'''

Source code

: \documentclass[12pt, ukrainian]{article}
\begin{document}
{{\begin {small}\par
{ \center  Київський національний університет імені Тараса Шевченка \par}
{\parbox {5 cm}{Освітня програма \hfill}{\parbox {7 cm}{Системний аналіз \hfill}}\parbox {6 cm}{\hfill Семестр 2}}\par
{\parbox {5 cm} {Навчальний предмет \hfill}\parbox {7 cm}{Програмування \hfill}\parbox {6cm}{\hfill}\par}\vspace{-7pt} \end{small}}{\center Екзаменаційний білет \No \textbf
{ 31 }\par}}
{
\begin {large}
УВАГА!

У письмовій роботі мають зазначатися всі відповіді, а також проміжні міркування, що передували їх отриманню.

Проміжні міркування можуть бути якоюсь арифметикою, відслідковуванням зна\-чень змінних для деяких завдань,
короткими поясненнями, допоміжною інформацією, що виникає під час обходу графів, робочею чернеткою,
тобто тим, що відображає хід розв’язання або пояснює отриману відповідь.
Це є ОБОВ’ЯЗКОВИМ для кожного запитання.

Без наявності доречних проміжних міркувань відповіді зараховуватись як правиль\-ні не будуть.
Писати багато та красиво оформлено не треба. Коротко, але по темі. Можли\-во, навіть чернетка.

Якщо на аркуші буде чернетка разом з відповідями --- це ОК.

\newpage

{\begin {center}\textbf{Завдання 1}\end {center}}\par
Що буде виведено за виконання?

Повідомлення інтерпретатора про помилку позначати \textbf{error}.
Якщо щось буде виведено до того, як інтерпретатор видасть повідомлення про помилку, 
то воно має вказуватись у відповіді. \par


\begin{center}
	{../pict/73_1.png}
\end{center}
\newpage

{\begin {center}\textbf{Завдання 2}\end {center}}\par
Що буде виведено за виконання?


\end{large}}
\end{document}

'''

### About this task
Transcribe nothing except the lines from the one with "Проміжні міркування можуть" through the end of the data above, each exactly as it appears.

### Result for this task
Проміжні міркування можуть бути якоюсь арифметикою, відслідковуванням зна\-чень змінних для деяких завдань,
короткими поясненнями, допоміжною інформацією, що виникає під час обходу графів, робочею чернеткою,
тобто тим, що відображає хід розв’язання або пояснює отриману відповідь.
Це є ОБОВ’ЯЗКОВИМ для кожного запитання.

Без наявності доречних проміжних міркувань відповіді зараховуватись як правиль\-ні не будуть.
Писати багато та красиво оформлено не треба. Коротко, але по темі. Можли\-во, навіть чернетка.

Якщо на аркуші буде чернетка разом з відповідями --- це ОК.

\newpage

{\begin {center}\textbf{Завдання 1}\end {center}}\par
Що буде виведено за виконання?

Повідомлення інтерпретатора про помилку позначати \textbf{error}.
Якщо щось буде виведено до того, як інтерпретатор видасть повідомлення про помилку, 
то воно має вказуватись у відповіді. \par


\begin{center}
	{../pict/73_1.png}
\end{center}
\newpage

{\begin {center}\textbf{Завдання 2}\end {center}}\par
Що буде виведено за виконання?


\end{large}}
\end{document}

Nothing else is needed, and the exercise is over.